___ Records for this task
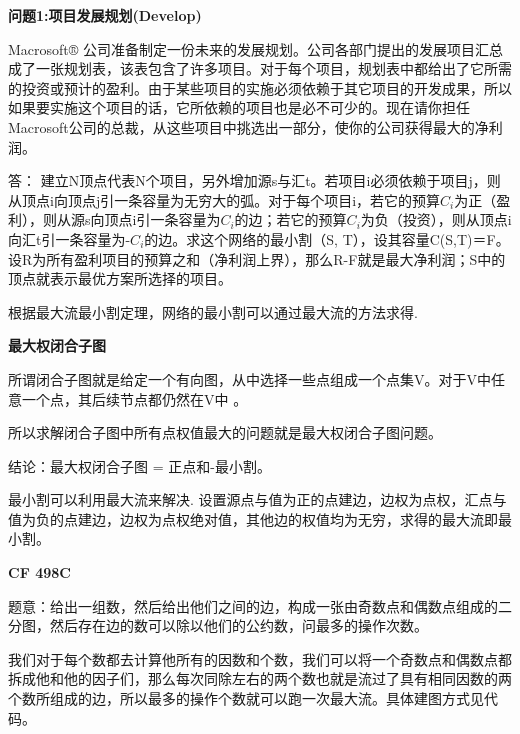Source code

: {\bfseries 问题1:项目发展规划(Develop) }

Macrosoft® 公司准备制定一份未来的发展规划。公司各部门提出的发展项目汇总成了一张规划表，该表包含了许多项目。对于每个项目，规划表中都给出了它所需的投资或预计的盈利。由于某些项目的实施必须依赖于其它项目的开发成果，所以如果要实施这个项目的话，它所依赖的项目也是必不可少的。现在请你担任Macrosoft公司的总裁，从这些项目中挑选出一部分，使你的公司获得最大的净利润。

答： 建立N顶点代表N个项目，另外增加源s与汇t。若项目i必须依赖于项目j，则从顶点i向顶点j引一条容量为无穷大的弧。对于每个项目i，若它的预算$C_i$为正（盈利），则从源s向顶点i引一条容量为$C_i$的边；若它的预算$C_i$为负（投资），则从顶点i向汇t引一条容量为-$C_i$的边。求这个网络的最小割（S, T），设其容量C(S,T)＝F。设R为所有盈利项目的预算之和（净利润上界），那么R-F就是最大净利润；S中的顶点就表示最优方案所选择的项目。

根据最大流最小割定理，网络的最小割可以通过最大流的方法求得.

{\bfseries 最大权闭合子图}

所谓闭合子图就是给定一个有向图，从中选择一些点组成一个点集V。对于V中任意一个点，其后续节点都仍然在V中 。

所以求解闭合子图中所有点权值最大的问题就是最大权闭合子图问题。

结论：最大权闭合子图 = 正点和-最小割。 

最小割可以利用最大流来解决. 设置源点与值为正的点建边，边权为点权，汇点与值为负的点建边，边权为点权绝对值，其他边的权值均为无穷，求得的最大流即最小割。

{\bfseries CF 498C}

题意：给出一组数，然后给出他们之间的边，构成一张由奇数点和偶数点组成的二分图，然后存在边的数可以除以他们的公约数，问最多的操作次数。

我们对于每个数都去计算他所有的因数和个数，我们可以将一个奇数点和偶数点都拆成他和他的因子们，那么每次同除左右的两个数也就是流过了具有相同因数的两个数所组成的边，所以最多的操作个数就可以跑一次最大流。具体建图方式见代码。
______
## Exercise
Write out every line of the entries that holds the word "bfseries".

## Response area
: {\bfseries 问题1:项目发展规划(Develop) }
{\bfseries 最大权闭合子图}
{\bfseries CF 498C}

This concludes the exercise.